Kohout: Eigentlich geht es um sehr ähnliche Probleme, nur sind die Tschechen natürlich viel unerfahrener als meine österreichischen Kollegen. Das Neueste dort wie hier ist der fortschreitende und Besorgnis erregende Rückzug der öffentlichen Hand ohne dass private Sponsoren wirksam gefördert würden. Und was die Erfolge betrifft - hie und da gibt es auch das gleiche und einzige Rezept: Hohe Qualität, die noch dazu nicht langweilt.

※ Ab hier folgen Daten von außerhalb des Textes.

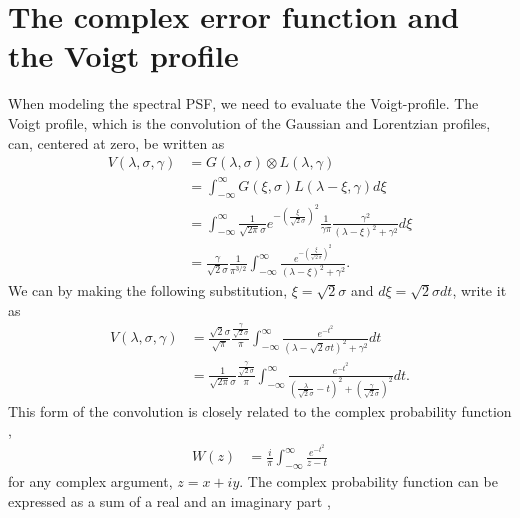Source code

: \documentclass{aa}    %
\begin{document}
\section{The complex error function and the Voigt profile} \label{voigt}
When modeling the spectral PSF, we need to evaluate the Voigt-profile. The Voigt profile, which is the convolution of the Gaussian and Lorentzian profiles, can, centered at zero, be written as \citep{pagnini2010} 
\begin{equation} 
\begin{split}
V(\lambda,\sigma, \gamma)  
& = G(\lambda, \sigma)  \otimes L(\lambda, \gamma) \\
& = \int_{-\infty}^{\infty} G(\xi, \sigma) L(\lambda - \xi, \gamma) d\xi \\
& = \int_{-\infty}^{\infty} \frac{1}{\sqrt{2 \pi} \sigma} e^{- \left( \frac{\xi}{\sqrt{2} \sigma}  \right)^2 } \frac{1}{\gamma \pi} \frac{\gamma^2}{(\lambda - \xi)^2 + \gamma^2} d\xi \\
& = \frac{\gamma}{\sqrt{2} \sigma} \frac{1}{ \pi^{3/2}}   \int_{-\infty}^{\infty} \frac{e^{- \left( \frac{\xi}{\sqrt{2} \sigma}  \right)^2 }}{(\lambda - \xi)^2 + \gamma^2}.
\end{split}
\end{equation}
We can by making the following substitution, $\xi = \sqrt{2} \sigma$ and $d\xi = \sqrt{2} \sigma dt$, write it as
\begin{equation} 
\begin{split}
V(\lambda,\sigma, \gamma)  
& =  \frac{\sqrt{2} \sigma}{ \sqrt{{\pi}}} \frac{\frac{\gamma}{\sqrt{2} \sigma}}{\pi}  \int_{-\infty}^{\infty} \frac{e^{- t^2 }}{(\lambda - \sqrt{2} \sigma t)^2 + \gamma^2} dt \\
& = \frac{1}{\sqrt{2 \pi} \sigma}  \frac{\frac{\gamma}{\sqrt{2} \sigma}}{\pi}  \int_{-\infty}^{\infty} \frac{e^{- t^2 }}{\left(\frac{\lambda}{\sqrt{2} \sigma} -  t\right)^2 + \left(\frac{\gamma}{\sqrt{2} \sigma}\right)^2} dt.	
\end{split}
\end{equation}
This form of the convolution is closely related to the complex probability function \citep{letchworth2007, abrarov2015a},
\begin{equation} 
\begin{split}
W(z)  
& = \frac{i}{\pi} \int_{-\infty}^{\infty} \frac{e^{-t^2}}{z - t}  
\end{split}
\end{equation}
for any complex argument, $z = x + iy$. The complex probability function can be expressed as a sum of a real and an imaginary part \citep{benner1995, abrarov2015b},
\end{document}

die furche: Sie zählen heute zu den wenigen Autoren unserer Zeit, die die gesamte Entwicklung in der tschechischen Literatur nach dem 2. Weltkrieg künstlerisch mitgestaltet haben. Viele von Ihren Altersgenossen haben bereits aufgehört zu schreiben, andere kamen aus den verschiedensten Gründen erst später zum Schreiben. Wie sehen heute ihre Pläne als Schriftsteller, als Dramaturg und als Regisseur aus?

Kohout: Nach zehn Jahren, in denen ich vorwiegend Romane schrieb, kehre ich wieder zum Theater zurück, im Moment schreibe ich meine allererste Crazy-Comedy "Zwei Gorillas und ein Orang-Utan". Die Regiearbeit kostet viel Zeit; die, die mir übrig bleibt, möchte ich sinnvoller ausnützen.

die furche: Was würden Sie selbst für sich als Herausforderung empfinden?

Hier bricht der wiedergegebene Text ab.